Records from a data source:
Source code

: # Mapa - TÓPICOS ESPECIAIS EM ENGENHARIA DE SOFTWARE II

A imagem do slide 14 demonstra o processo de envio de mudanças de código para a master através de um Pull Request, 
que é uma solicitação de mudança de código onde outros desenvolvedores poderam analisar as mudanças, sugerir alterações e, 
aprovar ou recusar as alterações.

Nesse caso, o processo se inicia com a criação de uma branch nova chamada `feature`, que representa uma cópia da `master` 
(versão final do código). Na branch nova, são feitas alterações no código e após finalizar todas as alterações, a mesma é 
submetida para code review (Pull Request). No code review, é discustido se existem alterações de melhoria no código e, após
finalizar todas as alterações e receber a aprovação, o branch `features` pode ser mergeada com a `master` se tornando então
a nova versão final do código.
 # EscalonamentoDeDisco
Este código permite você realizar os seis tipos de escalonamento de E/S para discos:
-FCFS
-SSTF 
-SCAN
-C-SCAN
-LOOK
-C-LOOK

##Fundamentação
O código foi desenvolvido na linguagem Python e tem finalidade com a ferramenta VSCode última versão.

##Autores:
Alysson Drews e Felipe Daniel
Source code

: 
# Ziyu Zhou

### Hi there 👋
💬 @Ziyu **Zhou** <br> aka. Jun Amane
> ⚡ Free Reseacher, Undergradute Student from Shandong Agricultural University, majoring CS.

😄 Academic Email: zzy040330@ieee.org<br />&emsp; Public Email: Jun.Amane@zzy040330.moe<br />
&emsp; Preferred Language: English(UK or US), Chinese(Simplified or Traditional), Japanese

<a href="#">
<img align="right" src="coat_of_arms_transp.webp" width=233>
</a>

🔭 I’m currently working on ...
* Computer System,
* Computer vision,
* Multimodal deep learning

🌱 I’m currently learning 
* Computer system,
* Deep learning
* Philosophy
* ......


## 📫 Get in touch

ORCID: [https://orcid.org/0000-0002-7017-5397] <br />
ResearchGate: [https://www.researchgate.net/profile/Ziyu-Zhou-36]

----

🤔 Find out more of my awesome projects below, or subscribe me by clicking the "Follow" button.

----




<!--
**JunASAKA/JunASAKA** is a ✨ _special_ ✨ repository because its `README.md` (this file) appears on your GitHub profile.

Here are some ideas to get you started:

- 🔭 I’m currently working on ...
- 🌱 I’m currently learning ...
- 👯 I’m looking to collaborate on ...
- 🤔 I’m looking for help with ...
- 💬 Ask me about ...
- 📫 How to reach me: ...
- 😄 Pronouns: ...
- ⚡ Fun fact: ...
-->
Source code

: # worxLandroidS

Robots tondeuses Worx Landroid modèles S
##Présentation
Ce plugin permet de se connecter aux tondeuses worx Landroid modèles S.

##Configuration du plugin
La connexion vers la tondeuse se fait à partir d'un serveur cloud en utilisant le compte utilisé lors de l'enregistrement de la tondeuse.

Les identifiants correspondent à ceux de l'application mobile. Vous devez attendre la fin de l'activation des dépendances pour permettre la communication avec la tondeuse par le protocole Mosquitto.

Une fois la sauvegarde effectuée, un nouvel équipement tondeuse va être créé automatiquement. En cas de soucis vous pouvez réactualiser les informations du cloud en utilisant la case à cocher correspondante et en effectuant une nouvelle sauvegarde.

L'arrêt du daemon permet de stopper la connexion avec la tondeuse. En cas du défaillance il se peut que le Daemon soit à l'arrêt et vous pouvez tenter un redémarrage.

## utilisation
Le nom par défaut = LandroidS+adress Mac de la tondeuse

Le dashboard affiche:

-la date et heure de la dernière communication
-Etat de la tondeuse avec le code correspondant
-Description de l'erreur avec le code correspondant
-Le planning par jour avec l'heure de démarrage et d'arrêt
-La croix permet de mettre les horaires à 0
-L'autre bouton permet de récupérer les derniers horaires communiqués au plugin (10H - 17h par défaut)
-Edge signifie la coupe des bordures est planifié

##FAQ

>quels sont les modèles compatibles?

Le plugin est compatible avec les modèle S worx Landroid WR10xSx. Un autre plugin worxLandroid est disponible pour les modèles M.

- [WORK REQUEST]: Where a line above contains the string "tondeuses", tally it, then give the number alone.

- [PROBLEM SOLUTION]: 2